The nation was able to pass through this contemporary Stage 1 without much violence because several unifying factors mitigated against national disunion. While political divisions mounted, legislators were still willing to compromise on at least some issues. The bloody history of the Civil War remained a sobering reminder to most Americans of the cost of insurrection and secession. The sixteen decades that have passed since the Civil War have generally strengthened national bonds, with various civic and recreational associations acting as unifying factors—look no further than national sports organizations as an example. Geographic mobility across states over the decades has also tended to modify extreme concentrations of radical belief and to homogenize American culture. Allegiances to states rather than the nation as a whole are certainly less today than in 1860. The U.S. military and other national security institutions remain completely loyal to the federal government and have demonstrated a willingness to act lawfully against insurgencies.

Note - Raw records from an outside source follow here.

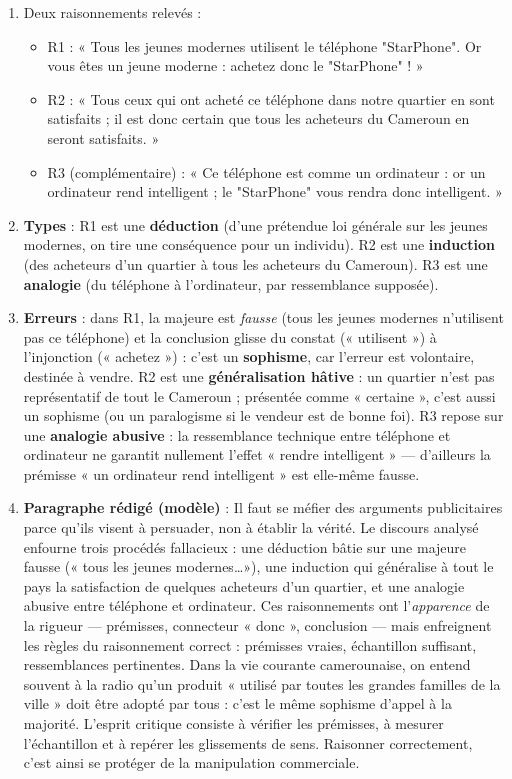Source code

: \documentclass[11pt]{article}
\begin{document}
\begin{corrige}
\begin{enumerate}
\item Deux raisonnements relevés :
\begin{itemize}
\item R1 : « Tous les jeunes modernes utilisent le téléphone "StarPhone". Or vous êtes un jeune moderne : achetez donc le "StarPhone" ! »
\item R2 : « Tous ceux qui ont acheté ce téléphone dans notre quartier en sont satisfaits ; il est donc certain que tous les acheteurs du Cameroun en seront satisfaits. »
\item R3 (complémentaire) : « Ce téléphone est comme un ordinateur : or un ordinateur rend intelligent ; le "StarPhone" vous rendra donc intelligent. »
\end{itemize}
\item \textbf{Types} : R1 est une \textbf{déduction} (d'une prétendue loi générale sur les jeunes modernes, on tire une conséquence pour un individu). R2 est une \textbf{induction} (des acheteurs d'un quartier à tous les acheteurs du Cameroun). R3 est une \textbf{analogie} (du téléphone à l'ordinateur, par ressemblance supposée).
\item \textbf{Erreurs} : dans R1, la majeure est \emph{fausse} (tous les jeunes modernes n'utilisent pas ce téléphone) et la conclusion glisse du constat (« utilisent ») à l'injonction (« achetez ») : c'est un \textbf{sophisme}, car l'erreur est volontaire, destinée à vendre. R2 est une \textbf{généralisation hâtive} : un quartier n'est pas représentatif de tout le Cameroun ; présentée comme « certaine », c'est aussi un sophisme (ou un paralogisme si le vendeur est de bonne foi). R3 repose sur une \textbf{analogie abusive} : la ressemblance technique entre téléphone et ordinateur ne garantit nullement l'effet « rendre intelligent » — d'ailleurs la prémisse « un ordinateur rend intelligent » est elle-même fausse.
\item \textbf{Paragraphe rédigé (modèle)} : Il faut se méfier des arguments publicitaires parce qu'ils visent à persuader, non à établir la vérité. Le discours analysé enfourne trois procédés fallacieux : une déduction bâtie sur une majeure fausse (« tous les jeunes modernes\ldots »), une induction qui généralise à tout le pays la satisfaction de quelques acheteurs d'un quartier, et une analogie abusive entre téléphone et ordinateur. Ces raisonnements ont l'\emph{apparence} de la rigueur — prémisses, connecteur « donc », conclusion — mais enfreignent les règles du raisonnement correct : prémisses vraies, échantillon suffisant, ressemblances pertinentes. Dans la vie courante camerounaise, on entend souvent à la radio qu'un produit « utilisé par toutes les grandes familles de la ville » doit être adopté par tous : c'est le même sophisme d'appel à la majorité. L'esprit critique consiste à vérifier les prémisses, à mesurer l'échantillon et à repérer les glissements de sens. Raisonner correctement, c'est ainsi se protéger de la manipulation commerciale.

\end{enumerate}
\end{corrige}
\end{document}
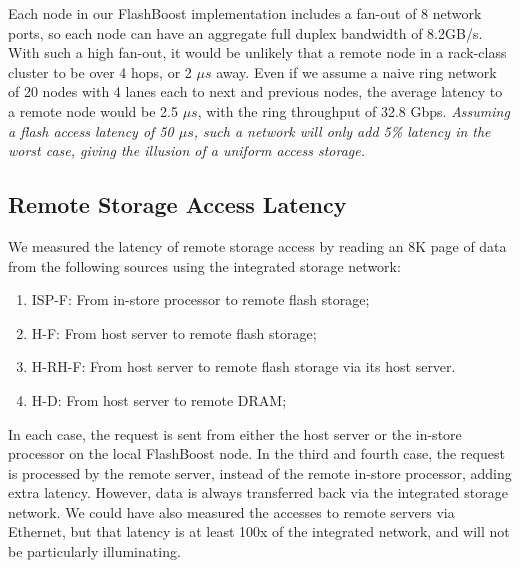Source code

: Each node in our FlashBoost implementation includes a fan-out of 8 network
ports, so each node can have an aggregate full duplex bandwidth of 8.2GB/s. With
such a high fan-out, it would be unlikely that a remote node in a rack-class
cluster to be over 4 hops, or 2 $\mu s$ away. Even if we assume a naive ring
network of 20 nodes with 4 lanes each to next and previous nodes, the average
latency to a remote node would be 2.5 $\mu s$, with the ring throughput of 32.8
Gbps. \emph{Assuming a flash access latency of 50 $\mu s$, such a network will only add 5\% latency in the worst case, giving the illusion of a uniform access storage.}



\subsection{Remote Storage Access Latency}
\label{sec:latency}

We measured the latency of remote storage access by reading an 8K page of data from the following sources using the integrated storage network: 

\begin{enumerate}
\item ISP-F: From in-store processor to remote flash storage;
\item H-F: From host server to remote flash storage;
\item H-RH-F: From host server to remote flash storage via its host server.
\item H-D: From host server to remote DRAM; 
\end{enumerate}

In each case, the request is sent from either the host server or the in-store processor on the local FlashBoost node. In the third and fourth case, the request is processed by the remote server, instead of the remote in-store processor, adding extra latency. However, data is always transferred back via the integrated storage network. We could have also measured the accesses to remote servers via Ethernet, but that latency is at least 100x of the integrated network, and will not be particularly illuminating.

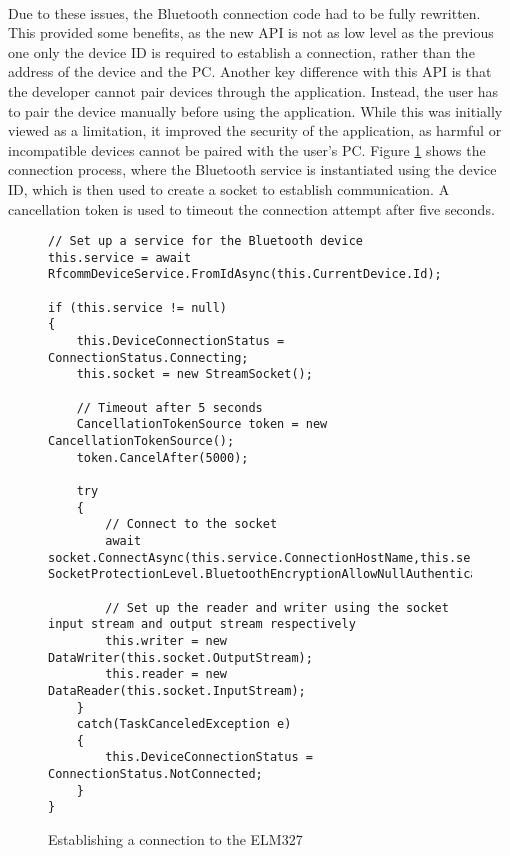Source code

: 		\paragraph{}{
		Due to these issues, the Bluetooth connection code had to be fully rewritten. This provided some benefits, as the new API is not as low level as the previous one only the device ID is required to establish a connection, rather than the address of the device and the PC. Another key difference with this API is that the developer cannot pair devices through the application. Instead, the user has to pair the device manually before using the application. While this was initially viewed as a limitation, it improved the security of the application, as harmful or incompatible devices cannot be paired with the user's PC. Figure \ref{code:BTConnectionInit} shows the connection process, where the Bluetooth service is instantiated using the device ID, which is then used to create a socket to establish communication. A cancellation token is used to timeout the connection attempt after five seconds.
		}
		
		\begin{figure}[h]
			\begin{lstlisting}
// Set up a service for the Bluetooth device
this.service = await RfcommDeviceService.FromIdAsync(this.CurrentDevice.Id);

if (this.service != null)
{
	this.DeviceConnectionStatus = ConnectionStatus.Connecting;
	this.socket = new StreamSocket();

	// Timeout after 5 seconds
	CancellationTokenSource token = new CancellationTokenSource();
	token.CancelAfter(5000);

	try
	{
		// Connect to the socket
		await socket.ConnectAsync(this.service.ConnectionHostName,this.service.ConnectionServiceName, SocketProtectionLevel.BluetoothEncryptionAllowNullAuthentication).AsTask(token.Token);
	
		// Set up the reader and writer using the socket input stream and output stream respectively
		this.writer = new DataWriter(this.socket.OutputStream);
		this.reader = new DataReader(this.socket.InputStream);    		
	}
	catch(TaskCanceledException e)
	{
		this.DeviceConnectionStatus = ConnectionStatus.NotConnected;                            
	}
}
			\end{lstlisting}
			\caption{Establishing a connection to the ELM327}
			\label{code:BTConnectionInit}
		\end{figure}

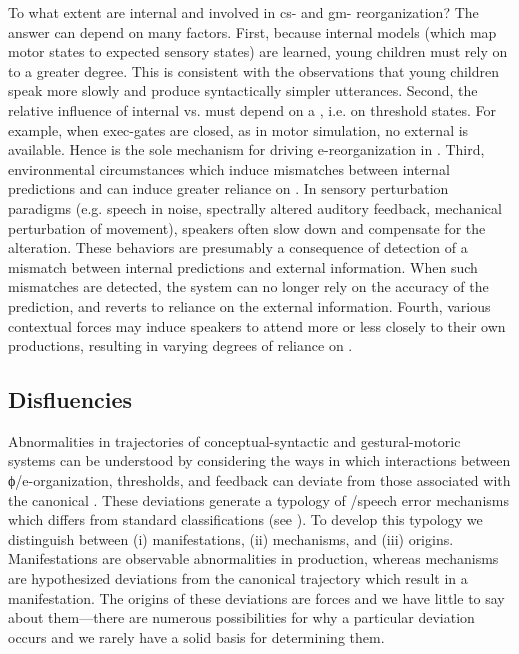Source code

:   To what extent are internal and  involved in cs- and gm- reorganization? The answer can depend on many factors. First, because internal models (which map motor states to expected sensory states) are learned, young children must rely on  to a greater degree. This is consistent with the observations that young children speak more slowly and produce syntactically simpler utterances. Second, the relative influence of internal vs.  must depend on a , i.e. on threshold states. For example, when exec-gates are closed, as in motor simulation, no external  is available. Hence  is the sole mechanism for driving e-reorganization in . Third, environmental circumstances which induce mismatches between internal predictions and  can induce greater reliance on . In sensory perturbation paradigms (e.g. speech in noise, spectrally altered auditory feedback, mechanical perturbation of movement), speakers often slow down and compensate for the alteration. These behaviors are presumably a consequence of detection of a mismatch between internal predictions and external information. When such mismatches are detected, the system can no longer rely on the accuracy of the prediction, and reverts to reliance on the external information. Fourth, various contextual forces may induce speakers to attend more or less closely to their own productions, resulting in varying degrees of reliance on .

\subsection{Disfluencies}

Abnormalities in trajectories of conceptual-syntactic and gestural-motoric systems can be understood by considering the ways in which interactions between ϕ/e-organization, thresholds, and feedback can deviate from those associated with the canonical . These deviations generate a typology of /speech error mechanisms which differs from standard classifications (see \citealt{Fromkin1971,Fromkin1984,Shriberg2001}). To develop this typology we distinguish between (i)  manifestations, (ii)  mechanisms, and (iii)  origins. Manifestations are observable abnormalities in production, whereas mechanisms are hypothesized deviations from the canonical trajectory which result in a  manifestation. The origins of these deviations are  forces and we have little to say about them—there are numerous possibilities for why a particular deviation occurs and we rarely have a solid basis for determining them. 

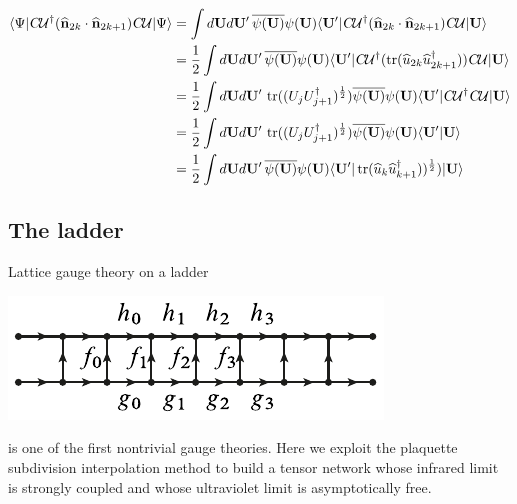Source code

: \documentclass[12pt]{amsart}
\newcommand{\tr}{\operatorname{tr}}
\theoremstyle{definition}
\theoremstyle{remark}
\numberwithin{equation}{section}
\begin{document}
\begin{equation}
	\begin{split}
		\langle \Psi|\textsl{C}\mathcal{U}^\dag (\widehat{\mathbf{n}}_{2k}\cdot \widehat{\mathbf{n}}_{2k+1} )\textsl{C}\mathcal{U}|\Psi\rangle &= \int d\mathbf{U}d\mathbf{U}'\, \overline{\psi(\mathbf{U})}\psi(\mathbf{U})  \langle \mathbf{U}'|\textsl{C}\mathcal{U}^\dag (\widehat{\mathbf{n}}_{2k}\cdot \widehat{\mathbf{n}}_{2k+1} )\textsl{C}\mathcal{U}|\mathbf{U}\rangle \\
		&= \frac12\int d\mathbf{U}d\mathbf{U}'\, \overline{\psi(\mathbf{U})}\psi(\mathbf{U})  \langle \mathbf{U}'|\textsl{C}\mathcal{U}^\dag ( \tr(\widehat{u}_{2k}\widehat{u}^\dag_{2k+1}) )\textsl{C}\mathcal{U}|\mathbf{U}\rangle \\
		&= \frac12\int d\mathbf{U}d\mathbf{U}'\,  \tr((U_{j} U_{j+1}^\dag)^{\frac12} )  \overline{\psi(\mathbf{U})}\psi(\mathbf{U})  \langle \mathbf{U}'|\textsl{C}\mathcal{U}^\dag \textsl{C}\mathcal{U}|\mathbf{U}\rangle \\
		&= \frac12\int d\mathbf{U}d\mathbf{U}'\,  \tr((U_{j} U_{j+1}^\dag)^{\frac12} )  \overline{\psi(\mathbf{U})}\psi(\mathbf{U})  \langle \mathbf{U}'|\mathbf{U}\rangle \\
		&= \frac12\int d\mathbf{U}d\mathbf{U}'\,    \overline{\psi(\mathbf{U})}\psi(\mathbf{U})  \langle \mathbf{U}'|\tr(\widehat{u}_{k}\widehat{u}^\dag_{k+1}))^{\frac12} )|\mathbf{U}\rangle
	\end{split}
\end{equation}

\subsection{The ladder}
Lattice gauge theory on a ladder
\begin{center}
	\includegraphics{ymladder.pdf}
\end{center}
is one of the first nontrivial gauge theories. Here we exploit the plaquette subdivision interpolation method to build a tensor network whose infrared limit is strongly coupled and whose ultraviolet limit is asymptotically free.
\end{document}
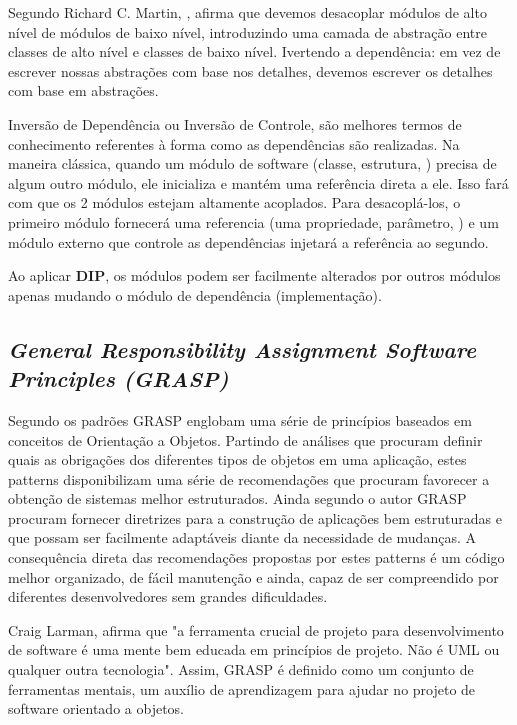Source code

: \documentclass[12pt]{article}
\begin{document}
Segundo Richard C. Martin, \cite{ROBERT_MARTIN_THE_CLEAN_ARCHITECTURE}, afirma que devemos desacoplar módulos de alto nível de módulos de baixo nível, introduzindo uma camada de abstração entre classes de alto nível e classes de baixo nível. Ivertendo a dependência: em vez de escrever nossas abstrações com base nos detalhes, devemos escrever os detalhes com base em abstrações.

Inversão de Dependência ou Inversão de Controle, são melhores termos de conhecimento referentes à forma como as dependências são realizadas. Na maneira clássica, quando um módulo de software (classe, estrutura, ) precisa de algum outro módulo, ele inicializa e mantém uma referência direta a ele. Isso fará com que os 2 módulos estejam altamente acoplados. Para desacoplá-los, o primeiro módulo fornecerá uma referencia (uma propriedade, parâmetro, ) e um módulo externo que controle as dependências injetará a referência ao segundo.

Ao aplicar \textbf{DIP}, os módulos podem ser facilmente alterados por outros módulos apenas mudando o módulo de dependência (implementação).

\subsection{\textit{General Responsibility Assignment Software Principles (GRASP)}} \label{sec:grasp}

Segundo \cite{CRAIG_LARMAN} os padrões GRASP englobam uma série de princípios baseados em conceitos de Orientação a Objetos. Partindo de análises que procuram definir quais as obrigações dos diferentes tipos de objetos em uma aplicação, estes patterns disponibilizam uma série de recomendações que procuram favorecer a obtenção de sistemas melhor estruturados.
Ainda segundo o autor GRASP procuram fornecer diretrizes para a construção de aplicações bem estruturadas e que possam ser facilmente adaptáveis diante da necessidade de mudanças. A consequência direta das recomendações propostas por estes patterns é um código melhor organizado, de fácil manutenção e ainda, capaz de ser compreendido por diferentes desenvolvedores sem grandes dificuldades.

Craig Larman, afirma que "a ferramenta crucial de projeto para desenvolvimento de software é uma mente bem educada em princípios de projeto. Não é UML ou qualquer outra tecnologia". \cite{CRAIG_LARMAN} Assim, GRASP é definido como um conjunto de ferramentas mentais, um auxílio de aprendizagem para ajudar no projeto de software orientado a objetos.
\end{document}
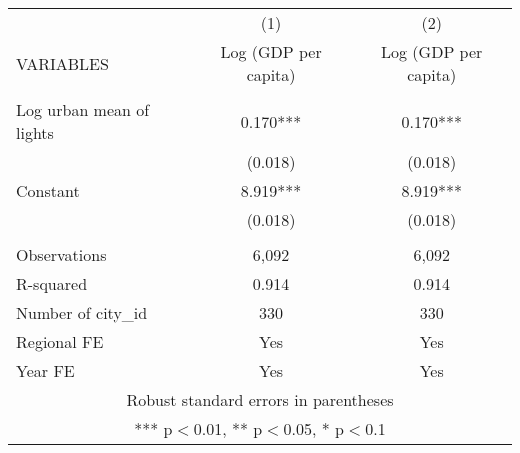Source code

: \documentclass[]{article}
\begin{document}
\begin{tabular}{lcc} \hline
 & (1) & (2) \\
VARIABLES & Log (GDP per capita) & Log (GDP per capita) \\ \hline
 &  &  \\
Log urban mean of lights & 0.170*** & 0.170*** \\
 & (0.018) & (0.018) \\
Constant & 8.919*** & 8.919*** \\
 & (0.018) & (0.018) \\
 &  &  \\
Observations & 6,092 & 6,092 \\
R-squared & 0.914 & 0.914 \\
Number of city\_id & 330 & 330 \\
Regional FE & Yes & Yes \\
 Year FE & Yes & Yes \\ \hline
\multicolumn{3}{c}{ Robust standard errors in parentheses} \\
\multicolumn{3}{c}{ *** p$<$0.01, ** p$<$0.05, * p$<$0.1} \\
\end{tabular}
\end{document}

The United States is in Stage 2 today. In fact, the United States has arguably been in Stage 2 for the past half-decade. As was the case in the decade before the Civil War, this period includes continued deepening political, economic, and cultural division: a greater willingness to use violence; greater vitriol against those with opposing views; less willingness to compromise on hot button issues; more loose talk about secession; and a media that fans these flames. But there is still continued adherence to the Union because those on the Right have seen that their interests could be protected by the federal government under Trump, a conservative Supreme Court, and under the power of state governments. Even with Trump’s defeat, the Supreme Court and Red state governments tend to protect their interests. This period also includes a dramatic reaction on the Left to both Trump’s policies and to recent Supreme Court rulings, much as the abolitionists reacted with indignation to Southern political victories in the 1850s.
Both political parties have found compromise very difficult for fear that such will help their opponents and find fault with their core constituencies. This trend began during Newt Gingrich’s tenure as House speaker in the 1990s but has accelerated during the most recent decade. As a result, Democrats with very slim Congressional majorities have relied on the reconciliation process to pass legislation without Republicans. Republicans, in turn, have used their power to block Democrats when possible, and in the process have substantially shifted the balance of the Supreme Court in their favor. Presidents from both parties have made liberal use of executive orders to implement policy changes, with Trump notably doing so at twice the rate of his predecessors.
As was the case in the 1850s, extreme media views have further polarized the nation. Each side has its own cable news and talk radio outlets and follows its own social media leaders. There are two national echo chambers. These media leaders hold their audiences by taking increasingly more extreme positions, which many of their followers adopt as gospel. Conspiracy theories abound.